You are climbing a staircase that has n steps to reach the top. Each time you can climb either 1 or 2 steps. Return the number of distinct ways you can climb to the top. The input n is a positive integer where 1 <= n <= 45.

Example

n = 5

Output: 8

There are 8 distinct ways to climb 5 stairs using 1- or 2-steps: [1,1,1,1,1], [2,1,1,1], [1,2,1,1], [1,1,2,1], [1,1,1,2], [2,2,1], [2,1,2], [1,2,2].
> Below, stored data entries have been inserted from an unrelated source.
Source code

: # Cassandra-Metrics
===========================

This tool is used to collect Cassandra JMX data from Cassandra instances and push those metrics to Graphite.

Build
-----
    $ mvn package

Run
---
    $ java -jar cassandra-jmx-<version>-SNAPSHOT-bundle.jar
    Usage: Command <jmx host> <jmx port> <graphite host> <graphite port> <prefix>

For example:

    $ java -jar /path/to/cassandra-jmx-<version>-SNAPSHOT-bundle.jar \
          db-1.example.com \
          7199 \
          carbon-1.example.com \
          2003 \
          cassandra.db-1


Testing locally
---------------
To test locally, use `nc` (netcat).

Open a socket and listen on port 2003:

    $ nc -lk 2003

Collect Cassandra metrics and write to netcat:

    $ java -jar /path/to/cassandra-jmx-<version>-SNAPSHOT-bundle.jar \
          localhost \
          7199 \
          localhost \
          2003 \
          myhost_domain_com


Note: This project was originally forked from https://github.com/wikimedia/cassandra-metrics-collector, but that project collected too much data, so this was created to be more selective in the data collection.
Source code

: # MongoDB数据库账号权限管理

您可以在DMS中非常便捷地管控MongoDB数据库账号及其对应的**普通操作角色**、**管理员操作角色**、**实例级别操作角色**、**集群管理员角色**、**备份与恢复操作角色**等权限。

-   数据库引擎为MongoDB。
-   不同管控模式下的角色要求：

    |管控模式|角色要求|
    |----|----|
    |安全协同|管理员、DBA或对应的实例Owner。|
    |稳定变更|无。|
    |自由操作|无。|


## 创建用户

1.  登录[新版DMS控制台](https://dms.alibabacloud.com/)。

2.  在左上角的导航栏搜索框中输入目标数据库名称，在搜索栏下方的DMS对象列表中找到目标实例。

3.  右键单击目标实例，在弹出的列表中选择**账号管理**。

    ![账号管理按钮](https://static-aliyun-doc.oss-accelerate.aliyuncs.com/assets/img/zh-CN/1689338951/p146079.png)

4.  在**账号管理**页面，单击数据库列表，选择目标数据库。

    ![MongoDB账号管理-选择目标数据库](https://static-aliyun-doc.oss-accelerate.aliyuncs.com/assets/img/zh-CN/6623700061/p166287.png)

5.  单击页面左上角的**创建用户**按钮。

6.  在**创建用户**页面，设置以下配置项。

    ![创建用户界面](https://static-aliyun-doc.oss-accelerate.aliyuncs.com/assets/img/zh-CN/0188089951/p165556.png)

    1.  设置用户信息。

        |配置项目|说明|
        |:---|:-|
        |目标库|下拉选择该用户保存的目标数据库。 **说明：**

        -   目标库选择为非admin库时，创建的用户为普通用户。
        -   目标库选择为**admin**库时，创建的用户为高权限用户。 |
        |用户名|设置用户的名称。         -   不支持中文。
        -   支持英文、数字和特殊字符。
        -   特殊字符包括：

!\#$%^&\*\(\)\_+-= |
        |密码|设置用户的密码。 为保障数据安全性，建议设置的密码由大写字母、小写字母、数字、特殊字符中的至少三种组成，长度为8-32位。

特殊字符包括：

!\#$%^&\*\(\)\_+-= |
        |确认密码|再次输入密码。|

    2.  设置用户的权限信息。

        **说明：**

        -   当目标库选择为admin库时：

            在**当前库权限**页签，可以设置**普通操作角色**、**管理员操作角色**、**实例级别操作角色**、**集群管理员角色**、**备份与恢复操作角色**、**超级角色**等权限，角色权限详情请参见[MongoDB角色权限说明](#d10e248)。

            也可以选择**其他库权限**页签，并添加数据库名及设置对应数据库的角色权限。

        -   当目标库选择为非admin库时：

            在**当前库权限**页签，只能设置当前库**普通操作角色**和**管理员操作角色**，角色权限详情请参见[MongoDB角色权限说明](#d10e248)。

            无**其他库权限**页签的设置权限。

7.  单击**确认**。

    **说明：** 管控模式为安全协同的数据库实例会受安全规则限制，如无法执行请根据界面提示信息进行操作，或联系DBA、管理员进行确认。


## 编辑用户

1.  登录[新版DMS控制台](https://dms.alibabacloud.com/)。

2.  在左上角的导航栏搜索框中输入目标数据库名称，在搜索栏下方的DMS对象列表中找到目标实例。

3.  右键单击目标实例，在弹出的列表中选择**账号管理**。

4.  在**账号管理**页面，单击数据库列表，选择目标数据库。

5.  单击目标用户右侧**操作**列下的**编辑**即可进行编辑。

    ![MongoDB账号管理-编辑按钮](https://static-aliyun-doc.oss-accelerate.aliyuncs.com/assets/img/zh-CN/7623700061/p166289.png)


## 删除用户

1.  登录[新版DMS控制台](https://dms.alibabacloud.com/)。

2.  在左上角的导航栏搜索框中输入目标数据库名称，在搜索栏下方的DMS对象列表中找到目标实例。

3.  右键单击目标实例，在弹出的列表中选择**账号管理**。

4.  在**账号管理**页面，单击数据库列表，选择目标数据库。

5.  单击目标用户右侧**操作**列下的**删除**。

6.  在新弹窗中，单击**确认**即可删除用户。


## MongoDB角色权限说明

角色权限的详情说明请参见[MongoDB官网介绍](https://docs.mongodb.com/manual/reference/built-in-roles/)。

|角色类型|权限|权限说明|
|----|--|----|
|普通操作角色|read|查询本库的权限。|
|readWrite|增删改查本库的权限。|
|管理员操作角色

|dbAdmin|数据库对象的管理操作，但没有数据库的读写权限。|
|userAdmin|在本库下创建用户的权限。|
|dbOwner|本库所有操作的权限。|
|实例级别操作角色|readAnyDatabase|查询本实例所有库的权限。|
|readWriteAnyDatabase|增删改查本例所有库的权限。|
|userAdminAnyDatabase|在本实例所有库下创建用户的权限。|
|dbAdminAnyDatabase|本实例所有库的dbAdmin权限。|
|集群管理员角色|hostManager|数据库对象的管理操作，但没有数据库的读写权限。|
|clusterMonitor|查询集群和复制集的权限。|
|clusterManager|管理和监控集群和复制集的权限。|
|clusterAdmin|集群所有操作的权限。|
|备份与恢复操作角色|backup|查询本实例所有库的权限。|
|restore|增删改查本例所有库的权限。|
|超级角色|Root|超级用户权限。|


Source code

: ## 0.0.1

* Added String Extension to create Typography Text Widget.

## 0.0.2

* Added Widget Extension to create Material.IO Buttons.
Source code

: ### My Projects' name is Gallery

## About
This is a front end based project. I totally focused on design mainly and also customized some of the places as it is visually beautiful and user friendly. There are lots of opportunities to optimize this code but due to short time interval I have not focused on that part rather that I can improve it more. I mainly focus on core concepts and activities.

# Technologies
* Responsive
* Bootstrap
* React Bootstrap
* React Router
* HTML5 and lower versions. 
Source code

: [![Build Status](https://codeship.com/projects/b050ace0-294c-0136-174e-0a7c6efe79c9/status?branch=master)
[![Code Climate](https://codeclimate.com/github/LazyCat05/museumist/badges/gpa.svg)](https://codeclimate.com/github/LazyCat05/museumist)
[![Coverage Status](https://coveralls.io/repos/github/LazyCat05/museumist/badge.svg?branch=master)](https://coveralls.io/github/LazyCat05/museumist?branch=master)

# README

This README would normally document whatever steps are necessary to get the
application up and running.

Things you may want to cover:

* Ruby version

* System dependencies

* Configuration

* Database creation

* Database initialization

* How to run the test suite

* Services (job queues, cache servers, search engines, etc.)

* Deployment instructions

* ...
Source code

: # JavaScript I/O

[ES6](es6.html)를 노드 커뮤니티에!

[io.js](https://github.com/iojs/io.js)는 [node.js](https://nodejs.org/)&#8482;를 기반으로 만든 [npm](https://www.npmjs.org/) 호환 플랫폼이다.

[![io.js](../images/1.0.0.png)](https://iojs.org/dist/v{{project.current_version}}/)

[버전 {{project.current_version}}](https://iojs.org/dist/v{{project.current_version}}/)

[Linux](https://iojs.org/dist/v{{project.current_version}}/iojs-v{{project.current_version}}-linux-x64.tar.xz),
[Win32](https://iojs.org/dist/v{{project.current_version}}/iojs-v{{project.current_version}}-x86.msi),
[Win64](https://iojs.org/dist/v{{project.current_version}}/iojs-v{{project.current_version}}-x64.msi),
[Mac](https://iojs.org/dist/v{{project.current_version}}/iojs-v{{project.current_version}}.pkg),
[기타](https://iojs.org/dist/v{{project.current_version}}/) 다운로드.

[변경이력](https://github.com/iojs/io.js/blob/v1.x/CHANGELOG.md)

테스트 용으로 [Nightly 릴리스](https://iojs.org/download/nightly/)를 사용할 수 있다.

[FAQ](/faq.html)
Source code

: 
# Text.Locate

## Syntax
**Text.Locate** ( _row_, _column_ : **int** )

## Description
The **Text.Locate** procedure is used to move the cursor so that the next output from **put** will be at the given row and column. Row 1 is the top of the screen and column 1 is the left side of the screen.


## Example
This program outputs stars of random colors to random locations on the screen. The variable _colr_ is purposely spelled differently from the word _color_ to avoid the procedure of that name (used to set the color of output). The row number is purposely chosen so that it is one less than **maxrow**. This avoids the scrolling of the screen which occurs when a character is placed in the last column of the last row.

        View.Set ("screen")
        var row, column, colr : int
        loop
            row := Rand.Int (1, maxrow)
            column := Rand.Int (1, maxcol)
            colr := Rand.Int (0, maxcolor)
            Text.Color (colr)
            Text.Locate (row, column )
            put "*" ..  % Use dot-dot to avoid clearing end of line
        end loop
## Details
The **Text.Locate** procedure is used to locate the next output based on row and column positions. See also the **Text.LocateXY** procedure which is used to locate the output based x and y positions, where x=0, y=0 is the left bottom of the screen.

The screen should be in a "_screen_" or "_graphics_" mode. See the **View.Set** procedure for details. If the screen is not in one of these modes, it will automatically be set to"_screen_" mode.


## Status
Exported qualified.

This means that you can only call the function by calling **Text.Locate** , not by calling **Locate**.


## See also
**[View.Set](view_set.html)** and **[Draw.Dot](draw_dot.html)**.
dp[i] = dp[i-1] + dp[i-2]. At each step you can arrive from 1 or 2 steps below. This is the same recurrence as Fibonacci — the number of ways to reach step i is the sum of ways to reach the two steps before it.

Why this works

To reach step n, you must have come from either step n-1 (took 1 step) or step n-2 (took 2 steps). So the number of ways to reach step n is the sum of ways to reach those two previous steps. This is exactly the Fibonacci sequence, and you only need two variables instead of a full array.

Step by step

Handle base cases — there is 1 way to reach step 1 (one single step) and 2 ways to reach step 2 (1+1 or 2).
Build up from step 3 — for each step, add the ways from the two previous steps: curr = prev1 + prev2.
Slide the window — shift prev2 = prev1 and prev1 = curr to move forward without storing the full array.

Time: O(n) Space: O(1)

class Solution {
    public int climbStairs(int n) {
        if (n <= 2) return n;
        int prev2 = 1, prev1 = 2;  // base cases: 1 way to reach step 1, 2 ways to reach step 2
        for (int i = 3; i <= n; i++) {
            int curr = prev1 + prev2;  // ways to get here = ways from one step below + two steps below
            prev2 = prev1;
            prev1 = curr;
        }
        return prev1;
    }
}

class Solution {
public:
    int climbStairs(int n) {
        if (n <= 2) return n;
        int prev2 = 1, prev1 = 2;  // base cases: 1 way to reach step 1, 2 ways to reach step 2
        for (int i = 3; i <= n; i++) {
            int curr = prev1 + prev2;  // ways to get here = ways from one step below + two steps below
            prev2 = prev1;
            prev1 = curr;
        }
        return prev1;
    }
};

def climbStairs(n: int) -> int:
    if n <= 2:
        return n
    prev2, prev1 = 1, 2  # base cases: 1 way to reach step 1, 2 ways to reach step 2
    for i in range(3, n + 1):
        curr = prev1 + prev2  # ways to get here = ways from one step below + two steps below
        prev2 = prev1
        prev1 = curr
    return prev1